__What this task involves__: Produce a copy of every line in the records that holds the string "labelings".

Provided information Start Marker

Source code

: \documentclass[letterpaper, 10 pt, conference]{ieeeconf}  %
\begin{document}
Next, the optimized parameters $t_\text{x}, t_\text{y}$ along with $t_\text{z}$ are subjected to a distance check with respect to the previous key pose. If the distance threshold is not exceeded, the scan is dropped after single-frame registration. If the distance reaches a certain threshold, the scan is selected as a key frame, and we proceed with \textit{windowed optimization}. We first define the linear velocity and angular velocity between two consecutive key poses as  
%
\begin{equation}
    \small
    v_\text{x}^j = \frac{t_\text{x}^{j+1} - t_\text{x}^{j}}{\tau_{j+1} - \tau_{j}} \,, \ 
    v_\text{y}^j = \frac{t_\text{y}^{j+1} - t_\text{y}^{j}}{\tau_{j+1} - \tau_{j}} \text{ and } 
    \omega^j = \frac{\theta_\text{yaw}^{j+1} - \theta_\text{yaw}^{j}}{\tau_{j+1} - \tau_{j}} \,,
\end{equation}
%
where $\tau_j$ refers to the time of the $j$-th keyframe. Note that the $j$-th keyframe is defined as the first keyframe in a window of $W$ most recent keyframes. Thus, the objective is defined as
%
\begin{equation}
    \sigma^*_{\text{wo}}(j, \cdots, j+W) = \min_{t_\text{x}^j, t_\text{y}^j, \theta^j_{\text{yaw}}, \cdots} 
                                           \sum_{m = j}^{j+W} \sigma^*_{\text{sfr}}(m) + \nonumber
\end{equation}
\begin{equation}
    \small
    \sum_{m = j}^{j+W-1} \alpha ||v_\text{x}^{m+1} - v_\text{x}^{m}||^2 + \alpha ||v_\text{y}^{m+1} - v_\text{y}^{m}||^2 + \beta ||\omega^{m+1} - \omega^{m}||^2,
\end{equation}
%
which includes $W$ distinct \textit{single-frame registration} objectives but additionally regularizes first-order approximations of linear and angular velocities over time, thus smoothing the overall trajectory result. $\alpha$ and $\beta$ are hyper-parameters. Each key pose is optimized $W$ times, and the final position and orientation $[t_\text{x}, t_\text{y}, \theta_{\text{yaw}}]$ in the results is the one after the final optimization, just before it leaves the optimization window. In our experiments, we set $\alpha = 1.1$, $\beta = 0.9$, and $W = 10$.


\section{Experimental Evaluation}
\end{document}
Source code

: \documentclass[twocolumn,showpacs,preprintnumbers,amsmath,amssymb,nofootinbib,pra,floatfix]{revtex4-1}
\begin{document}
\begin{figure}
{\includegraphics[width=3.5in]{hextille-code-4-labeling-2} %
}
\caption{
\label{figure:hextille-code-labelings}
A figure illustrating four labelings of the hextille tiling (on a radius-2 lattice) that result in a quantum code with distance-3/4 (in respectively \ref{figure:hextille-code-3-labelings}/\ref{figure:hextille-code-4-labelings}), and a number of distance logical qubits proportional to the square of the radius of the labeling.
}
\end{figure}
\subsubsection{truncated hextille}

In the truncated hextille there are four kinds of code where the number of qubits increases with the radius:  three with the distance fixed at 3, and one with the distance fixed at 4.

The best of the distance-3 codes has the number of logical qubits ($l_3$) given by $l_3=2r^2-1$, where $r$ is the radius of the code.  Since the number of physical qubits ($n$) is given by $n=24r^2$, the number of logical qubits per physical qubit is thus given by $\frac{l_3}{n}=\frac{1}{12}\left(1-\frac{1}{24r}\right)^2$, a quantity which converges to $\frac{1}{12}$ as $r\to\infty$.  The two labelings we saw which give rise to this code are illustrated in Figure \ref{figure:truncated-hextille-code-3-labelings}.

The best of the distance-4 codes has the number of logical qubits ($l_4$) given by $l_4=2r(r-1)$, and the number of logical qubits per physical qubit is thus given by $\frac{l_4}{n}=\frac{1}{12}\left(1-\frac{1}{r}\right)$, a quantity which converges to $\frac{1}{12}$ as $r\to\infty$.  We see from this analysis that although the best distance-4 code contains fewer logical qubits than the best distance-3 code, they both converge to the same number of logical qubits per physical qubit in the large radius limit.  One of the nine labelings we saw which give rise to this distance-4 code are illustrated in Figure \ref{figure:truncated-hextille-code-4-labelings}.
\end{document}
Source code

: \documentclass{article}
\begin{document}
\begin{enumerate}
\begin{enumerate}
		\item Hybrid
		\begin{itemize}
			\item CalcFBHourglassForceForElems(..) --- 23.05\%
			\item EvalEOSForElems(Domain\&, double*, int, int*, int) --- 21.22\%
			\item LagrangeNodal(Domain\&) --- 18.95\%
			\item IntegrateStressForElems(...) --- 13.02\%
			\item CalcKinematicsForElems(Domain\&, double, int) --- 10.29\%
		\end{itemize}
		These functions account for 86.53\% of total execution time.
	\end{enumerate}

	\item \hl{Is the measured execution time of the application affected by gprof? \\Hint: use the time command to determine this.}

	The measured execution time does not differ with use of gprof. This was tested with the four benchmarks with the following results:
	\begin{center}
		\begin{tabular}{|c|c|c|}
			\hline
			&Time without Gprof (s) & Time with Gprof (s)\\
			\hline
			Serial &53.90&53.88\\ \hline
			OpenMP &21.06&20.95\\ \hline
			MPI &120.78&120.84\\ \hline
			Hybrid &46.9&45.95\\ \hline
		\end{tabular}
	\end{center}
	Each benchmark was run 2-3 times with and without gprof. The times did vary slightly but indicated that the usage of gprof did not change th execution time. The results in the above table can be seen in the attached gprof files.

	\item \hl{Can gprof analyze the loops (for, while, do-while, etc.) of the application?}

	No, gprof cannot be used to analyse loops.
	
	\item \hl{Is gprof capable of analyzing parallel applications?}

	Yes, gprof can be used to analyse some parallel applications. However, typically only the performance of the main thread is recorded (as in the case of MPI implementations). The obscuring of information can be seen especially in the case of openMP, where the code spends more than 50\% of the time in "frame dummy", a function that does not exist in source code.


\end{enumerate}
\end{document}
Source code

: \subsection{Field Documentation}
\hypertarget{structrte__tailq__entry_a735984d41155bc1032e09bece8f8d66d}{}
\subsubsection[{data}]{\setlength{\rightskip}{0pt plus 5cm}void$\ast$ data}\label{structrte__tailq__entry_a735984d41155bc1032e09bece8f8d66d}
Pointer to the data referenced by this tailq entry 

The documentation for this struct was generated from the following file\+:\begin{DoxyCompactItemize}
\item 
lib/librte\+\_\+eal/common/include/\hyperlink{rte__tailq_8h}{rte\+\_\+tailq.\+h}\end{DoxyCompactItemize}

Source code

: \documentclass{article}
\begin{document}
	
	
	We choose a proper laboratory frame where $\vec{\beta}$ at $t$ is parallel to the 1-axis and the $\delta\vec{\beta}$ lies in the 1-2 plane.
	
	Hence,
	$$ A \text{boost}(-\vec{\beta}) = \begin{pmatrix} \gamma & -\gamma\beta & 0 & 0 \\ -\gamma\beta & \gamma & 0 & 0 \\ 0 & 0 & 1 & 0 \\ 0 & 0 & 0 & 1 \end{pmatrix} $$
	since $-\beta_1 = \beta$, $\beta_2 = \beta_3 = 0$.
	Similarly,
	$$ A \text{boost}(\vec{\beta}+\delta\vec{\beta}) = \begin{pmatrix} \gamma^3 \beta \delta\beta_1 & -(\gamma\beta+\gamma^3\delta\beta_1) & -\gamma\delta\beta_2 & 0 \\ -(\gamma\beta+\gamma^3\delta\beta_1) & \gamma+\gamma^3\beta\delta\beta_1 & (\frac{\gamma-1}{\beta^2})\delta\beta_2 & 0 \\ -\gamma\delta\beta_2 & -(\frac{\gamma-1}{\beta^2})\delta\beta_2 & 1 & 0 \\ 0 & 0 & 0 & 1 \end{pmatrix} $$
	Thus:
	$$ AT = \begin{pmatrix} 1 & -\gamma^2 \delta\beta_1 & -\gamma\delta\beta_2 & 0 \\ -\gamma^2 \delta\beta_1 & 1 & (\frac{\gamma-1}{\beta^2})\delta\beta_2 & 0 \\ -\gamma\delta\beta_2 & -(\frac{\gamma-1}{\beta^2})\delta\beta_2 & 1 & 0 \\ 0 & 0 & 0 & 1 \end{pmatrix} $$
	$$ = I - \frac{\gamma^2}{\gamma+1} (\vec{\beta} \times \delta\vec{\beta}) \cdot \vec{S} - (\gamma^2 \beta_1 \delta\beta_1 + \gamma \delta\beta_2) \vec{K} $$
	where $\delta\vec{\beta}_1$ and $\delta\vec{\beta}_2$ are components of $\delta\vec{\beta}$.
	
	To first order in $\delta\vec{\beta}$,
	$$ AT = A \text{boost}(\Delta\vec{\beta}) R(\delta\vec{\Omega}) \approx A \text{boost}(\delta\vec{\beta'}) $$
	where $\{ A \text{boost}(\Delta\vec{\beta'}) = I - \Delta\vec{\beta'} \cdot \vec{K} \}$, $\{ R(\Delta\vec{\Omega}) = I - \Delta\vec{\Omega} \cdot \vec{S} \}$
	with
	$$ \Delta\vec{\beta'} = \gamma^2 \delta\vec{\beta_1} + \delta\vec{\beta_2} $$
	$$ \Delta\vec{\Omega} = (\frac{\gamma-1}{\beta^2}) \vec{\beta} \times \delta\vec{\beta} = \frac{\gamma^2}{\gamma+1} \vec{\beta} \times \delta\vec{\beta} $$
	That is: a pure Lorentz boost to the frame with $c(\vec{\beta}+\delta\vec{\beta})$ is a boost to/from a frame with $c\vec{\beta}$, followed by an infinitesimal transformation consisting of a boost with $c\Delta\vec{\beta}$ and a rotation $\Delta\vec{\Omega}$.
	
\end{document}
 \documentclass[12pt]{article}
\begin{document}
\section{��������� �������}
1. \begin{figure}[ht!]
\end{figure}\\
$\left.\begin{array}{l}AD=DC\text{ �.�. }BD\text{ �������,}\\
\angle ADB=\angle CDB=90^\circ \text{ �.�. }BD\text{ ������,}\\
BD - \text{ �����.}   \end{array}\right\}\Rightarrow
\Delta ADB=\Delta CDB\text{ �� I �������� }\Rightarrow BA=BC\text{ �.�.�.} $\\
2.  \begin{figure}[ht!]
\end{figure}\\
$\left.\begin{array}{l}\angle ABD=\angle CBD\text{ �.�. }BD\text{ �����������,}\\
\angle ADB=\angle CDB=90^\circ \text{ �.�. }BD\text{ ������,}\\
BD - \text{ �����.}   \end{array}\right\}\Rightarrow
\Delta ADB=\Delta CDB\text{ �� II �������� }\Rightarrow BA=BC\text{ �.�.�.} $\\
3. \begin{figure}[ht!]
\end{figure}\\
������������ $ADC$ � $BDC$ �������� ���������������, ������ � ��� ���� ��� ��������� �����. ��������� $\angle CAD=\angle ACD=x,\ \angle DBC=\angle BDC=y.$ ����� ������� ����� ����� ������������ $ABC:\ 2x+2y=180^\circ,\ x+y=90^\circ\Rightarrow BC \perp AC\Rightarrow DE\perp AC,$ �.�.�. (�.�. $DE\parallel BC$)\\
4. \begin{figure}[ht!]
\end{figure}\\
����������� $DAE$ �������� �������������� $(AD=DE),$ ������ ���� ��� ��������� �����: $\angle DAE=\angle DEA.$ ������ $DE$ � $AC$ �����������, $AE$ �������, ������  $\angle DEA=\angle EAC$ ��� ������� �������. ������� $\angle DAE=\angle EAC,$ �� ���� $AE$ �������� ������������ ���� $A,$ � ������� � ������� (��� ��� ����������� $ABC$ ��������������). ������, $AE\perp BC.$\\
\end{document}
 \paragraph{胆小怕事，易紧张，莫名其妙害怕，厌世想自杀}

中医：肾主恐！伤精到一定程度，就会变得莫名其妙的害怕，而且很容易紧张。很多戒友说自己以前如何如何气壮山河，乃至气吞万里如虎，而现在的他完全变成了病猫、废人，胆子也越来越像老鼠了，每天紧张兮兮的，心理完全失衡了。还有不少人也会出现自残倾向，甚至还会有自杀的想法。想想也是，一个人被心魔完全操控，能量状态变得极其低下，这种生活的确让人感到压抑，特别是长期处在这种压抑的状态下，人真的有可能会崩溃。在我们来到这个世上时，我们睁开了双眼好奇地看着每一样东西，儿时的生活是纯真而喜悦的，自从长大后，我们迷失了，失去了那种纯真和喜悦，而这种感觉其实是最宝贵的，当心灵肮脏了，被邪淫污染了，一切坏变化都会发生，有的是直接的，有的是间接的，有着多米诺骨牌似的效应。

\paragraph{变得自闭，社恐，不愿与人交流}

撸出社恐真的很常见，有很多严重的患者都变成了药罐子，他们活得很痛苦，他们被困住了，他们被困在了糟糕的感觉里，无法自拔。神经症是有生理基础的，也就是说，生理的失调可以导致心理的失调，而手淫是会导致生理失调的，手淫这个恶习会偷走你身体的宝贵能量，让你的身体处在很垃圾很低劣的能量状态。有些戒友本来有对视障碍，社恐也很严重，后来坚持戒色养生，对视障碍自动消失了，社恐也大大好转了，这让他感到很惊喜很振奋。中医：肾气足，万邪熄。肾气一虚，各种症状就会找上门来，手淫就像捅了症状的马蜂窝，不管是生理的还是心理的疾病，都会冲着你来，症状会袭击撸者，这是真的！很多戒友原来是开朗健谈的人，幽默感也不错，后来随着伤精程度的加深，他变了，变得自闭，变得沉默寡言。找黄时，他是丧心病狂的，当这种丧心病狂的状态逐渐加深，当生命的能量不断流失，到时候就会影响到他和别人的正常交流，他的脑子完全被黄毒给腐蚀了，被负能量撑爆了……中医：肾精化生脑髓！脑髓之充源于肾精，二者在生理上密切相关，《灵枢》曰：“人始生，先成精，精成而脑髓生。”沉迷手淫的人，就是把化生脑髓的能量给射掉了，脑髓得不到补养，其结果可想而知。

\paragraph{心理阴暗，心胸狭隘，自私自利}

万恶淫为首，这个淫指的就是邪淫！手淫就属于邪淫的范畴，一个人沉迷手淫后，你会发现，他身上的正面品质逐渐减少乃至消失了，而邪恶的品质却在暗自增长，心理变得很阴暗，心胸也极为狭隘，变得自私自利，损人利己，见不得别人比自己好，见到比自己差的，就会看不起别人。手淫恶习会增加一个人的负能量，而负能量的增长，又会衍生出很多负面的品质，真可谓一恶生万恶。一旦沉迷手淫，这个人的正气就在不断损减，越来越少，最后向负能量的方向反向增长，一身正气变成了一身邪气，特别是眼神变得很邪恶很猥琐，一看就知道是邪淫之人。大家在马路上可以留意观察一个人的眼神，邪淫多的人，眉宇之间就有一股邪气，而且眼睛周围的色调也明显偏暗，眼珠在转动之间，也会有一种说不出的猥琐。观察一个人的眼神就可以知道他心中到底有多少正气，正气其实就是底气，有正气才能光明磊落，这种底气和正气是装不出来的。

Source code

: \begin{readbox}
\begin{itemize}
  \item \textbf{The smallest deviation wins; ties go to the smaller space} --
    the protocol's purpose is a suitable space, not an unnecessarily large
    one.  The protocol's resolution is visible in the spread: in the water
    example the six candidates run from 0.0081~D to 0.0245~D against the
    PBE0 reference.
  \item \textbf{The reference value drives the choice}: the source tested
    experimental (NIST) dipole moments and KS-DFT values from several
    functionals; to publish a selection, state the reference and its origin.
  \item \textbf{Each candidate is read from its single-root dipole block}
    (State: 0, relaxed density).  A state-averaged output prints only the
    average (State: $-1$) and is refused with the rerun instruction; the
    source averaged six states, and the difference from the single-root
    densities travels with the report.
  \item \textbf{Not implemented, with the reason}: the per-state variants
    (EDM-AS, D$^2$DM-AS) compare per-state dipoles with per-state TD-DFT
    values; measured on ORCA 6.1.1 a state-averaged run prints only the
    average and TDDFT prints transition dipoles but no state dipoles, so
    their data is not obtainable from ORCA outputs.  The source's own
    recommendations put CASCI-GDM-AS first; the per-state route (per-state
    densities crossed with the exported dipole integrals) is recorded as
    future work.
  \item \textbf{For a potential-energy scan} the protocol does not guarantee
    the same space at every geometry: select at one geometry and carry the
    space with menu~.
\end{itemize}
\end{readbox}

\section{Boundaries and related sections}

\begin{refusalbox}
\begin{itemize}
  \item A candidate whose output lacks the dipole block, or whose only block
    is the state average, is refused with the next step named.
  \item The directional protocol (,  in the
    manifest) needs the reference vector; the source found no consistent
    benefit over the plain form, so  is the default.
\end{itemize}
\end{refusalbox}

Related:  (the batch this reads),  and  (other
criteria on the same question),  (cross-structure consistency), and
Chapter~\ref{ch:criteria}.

Provided information End Marker

__Your response__:
\label{figure:hextille-code-labelings}
A figure illustrating four labelings of the hextille tiling (on a radius-2 lattice) that result in a quantum code with distance-3/4 (in respectively \ref{figure:hextille-code-3-labelings}/\ref{figure:hextille-code-4-labelings}), and a number of distance logical qubits proportional to the square of the radius of the labeling.
The best of the distance-3 codes has the number of logical qubits ($l_3$) given by $l_3=2r^2-1$, where $r$ is the radius of the code.  Since the number of physical qubits ($n$) is given by $n=24r^2$, the number of logical qubits per physical qubit is thus given by $\frac{l_3}{n}=\frac{1}{12}\left(1-\frac{1}{24r}\right)^2$, a quantity which converges to $\frac{1}{12}$ as $r\to\infty$.  The two labelings we saw which give rise to this code are illustrated in Figure \ref{figure:truncated-hextille-code-3-labelings}.
The best of the distance-4 codes has the number of logical qubits ($l_4$) given by $l_4=2r(r-1)$, and the number of logical qubits per physical qubit is thus given by $\frac{l_4}{n}=\frac{1}{12}\left(1-\frac{1}{r}\right)$, a quantity which converges to $\frac{1}{12}$ as $r\to\infty$.  We see from this analysis that although the best distance-4 code contains fewer logical qubits than the best distance-3 code, they both converge to the same number of logical qubits per physical qubit in the large radius limit.  One of the nine labelings we saw which give rise to this distance-4 code are illustrated in Figure \ref{figure:truncated-hextille-code-4-labelings}.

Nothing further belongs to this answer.